Spanien ist eine große Nation. Es hat die neue Welt entdeckt. Es hat seine Sprache, seine Werte, seine Religion und seine Kultur über einen ganzen, riesigen Kontinent ausgebreitet. Es kann auf viele Errungenschaften sowie auf eine stolze Tradition zurückblicken. Und dennoch: Spanien kann sich aus eigener Kraft nicht mehr erholen. Spanien braucht Hilfe - und zwar dringend.

Diese Aussagen untermauern Bilder und Schlagzeilen, die ich heute aus spanischen Medien zusammengetragen habe. An Deutlichkeit fehlt es nicht. Man liest und und sieht und spürt den inneren Kampf, den heute viele Spanier durchmachen. Einerseits wollen sie sich auf ihre alten Stärken besinnen und sich selbst retten. Andererseits müssen sie die Hilfe annehmen, die ihnen Europa und internationale Institutionen anbieten. Sonst ist Spanien finanziell am Ende.

Spanien muss um Hilfe betteln? Wie zuvor Griechenland, Irland und Portugal? Das ist doch eine unmögliche Vorstellung. Das bewegt die Menschen und bringt sie auf ganz neue Gedanken. Vielleicht ist der Weg falsch? Vielleicht brauchen wir neue Ansätze, um wieder an alte Tugenden anzuknüpfen? Vielleicht gibt es andere Optionen als die, die uns der brutale Kapitalismus vorschreibt?

Dazu zitiere ich Christian Funke aus Frankfurt, der auf einen meiner Beiträge vor kurzem ausführlich und sehr engagiert reagierte. Er schrieb:

  "Deutschland - und nicht Frankreich - ist momentan dabei, Europa gegen die Wand zu fahren. Es ist doch ein Witz, dass Länder, die die Demokratie erfunden haben (Griechenland), aus denen die Renaissance kommt (Italien) oder stolze Seefahrernationen wie Spanien und Portugal auch bei sich eine Agenda 2010 einführen sollen, nur weil es die Deutschen so wollen. Und da ist Präsident François Hollande genau das richtige Gegengewicht, als Interessenverwalter des Südens, eine Rolle, die Frankreich traditionell wahrgenommen hat und nach Nicolas Sarkozy glücklicherweise wieder wahrnimmt... "Ist Ihnen schon mal aufgefallen, dass sich die Lage in Griechenland und Spanien etc. für die breite Bevölkerung verschlimmert und nicht verbessert hat, seit deutsche Rezepte dort angewendet werden? Es geht im übrigen nicht allein um Lebenserwartung, sondern um Produktivität, das ist die entscheidende Kennziffer. Tja und zum heiligen Land...eine starke kampffähige Histadrut (die größte Gewerkschaft) würde eben auch bewirken, dass die Arbeitnehmer in Israel eine bessere Position hätten..."

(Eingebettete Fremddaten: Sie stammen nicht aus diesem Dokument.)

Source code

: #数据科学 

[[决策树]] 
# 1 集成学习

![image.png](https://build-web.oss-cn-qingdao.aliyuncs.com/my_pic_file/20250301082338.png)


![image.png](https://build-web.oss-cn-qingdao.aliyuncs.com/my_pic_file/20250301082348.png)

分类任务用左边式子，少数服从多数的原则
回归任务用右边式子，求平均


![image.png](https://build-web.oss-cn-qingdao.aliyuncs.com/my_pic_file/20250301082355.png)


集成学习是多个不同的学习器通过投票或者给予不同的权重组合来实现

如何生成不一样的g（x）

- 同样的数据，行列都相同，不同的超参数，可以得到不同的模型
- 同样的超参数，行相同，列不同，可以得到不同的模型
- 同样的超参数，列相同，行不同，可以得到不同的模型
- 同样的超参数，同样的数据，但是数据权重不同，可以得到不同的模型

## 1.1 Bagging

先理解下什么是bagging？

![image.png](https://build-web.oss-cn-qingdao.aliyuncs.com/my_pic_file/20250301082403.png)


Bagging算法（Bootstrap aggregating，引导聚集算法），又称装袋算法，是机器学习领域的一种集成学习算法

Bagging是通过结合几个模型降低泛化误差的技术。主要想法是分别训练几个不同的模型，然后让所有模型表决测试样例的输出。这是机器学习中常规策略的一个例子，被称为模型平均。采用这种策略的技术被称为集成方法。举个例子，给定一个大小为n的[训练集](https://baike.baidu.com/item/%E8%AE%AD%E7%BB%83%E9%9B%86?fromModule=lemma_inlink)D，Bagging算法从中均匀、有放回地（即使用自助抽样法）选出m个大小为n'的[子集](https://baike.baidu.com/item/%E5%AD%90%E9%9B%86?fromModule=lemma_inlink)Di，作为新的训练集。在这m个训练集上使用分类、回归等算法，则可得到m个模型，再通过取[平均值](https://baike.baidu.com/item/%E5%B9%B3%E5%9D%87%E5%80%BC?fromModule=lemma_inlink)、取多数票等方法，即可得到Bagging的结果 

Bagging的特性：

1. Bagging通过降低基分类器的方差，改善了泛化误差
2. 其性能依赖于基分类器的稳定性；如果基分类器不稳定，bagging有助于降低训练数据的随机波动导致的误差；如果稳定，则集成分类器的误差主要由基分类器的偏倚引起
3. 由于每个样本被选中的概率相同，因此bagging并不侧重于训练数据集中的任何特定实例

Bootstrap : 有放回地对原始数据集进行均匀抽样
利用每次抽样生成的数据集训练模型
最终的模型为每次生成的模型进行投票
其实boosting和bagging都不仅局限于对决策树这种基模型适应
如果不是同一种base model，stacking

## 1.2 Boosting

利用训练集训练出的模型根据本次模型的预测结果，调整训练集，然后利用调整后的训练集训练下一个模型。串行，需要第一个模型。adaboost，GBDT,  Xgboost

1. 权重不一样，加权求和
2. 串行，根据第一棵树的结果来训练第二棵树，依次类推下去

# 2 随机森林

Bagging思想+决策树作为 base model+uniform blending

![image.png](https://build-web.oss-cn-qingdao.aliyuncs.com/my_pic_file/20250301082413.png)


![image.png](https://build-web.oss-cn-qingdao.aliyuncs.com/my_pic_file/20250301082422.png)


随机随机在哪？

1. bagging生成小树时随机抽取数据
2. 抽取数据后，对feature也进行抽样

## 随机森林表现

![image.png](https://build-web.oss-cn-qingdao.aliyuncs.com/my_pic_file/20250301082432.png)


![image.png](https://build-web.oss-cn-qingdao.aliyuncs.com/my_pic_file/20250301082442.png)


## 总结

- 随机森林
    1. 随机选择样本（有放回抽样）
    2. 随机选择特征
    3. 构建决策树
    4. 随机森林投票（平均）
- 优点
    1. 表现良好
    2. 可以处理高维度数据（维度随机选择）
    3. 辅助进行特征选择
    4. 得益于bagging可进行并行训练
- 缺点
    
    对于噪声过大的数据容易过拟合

Die Worte von Herrn Funke machen deutlich: es gibt einen heftigen Richtungskampf. Es gibt verschiedene Konzepte, die zum erheblichen Teil ideologisch bedingt sind. Doch momentan überwiegen die Sachzwänge. Für akute, praktische Probleme müssen dringend Lösungen gefunden werden. Spanien hat keine Wahl. Es muss die angebotene Hilfe annehmen. Die europäische Union hat ebenfalls keine Wahl. Sie muss Spanien unter dem Rettungsschirm aufnehmen. Auch wenn es eng wird, wie Neues Deutschland - sozialistische Tageszeitung zurecht feststellt.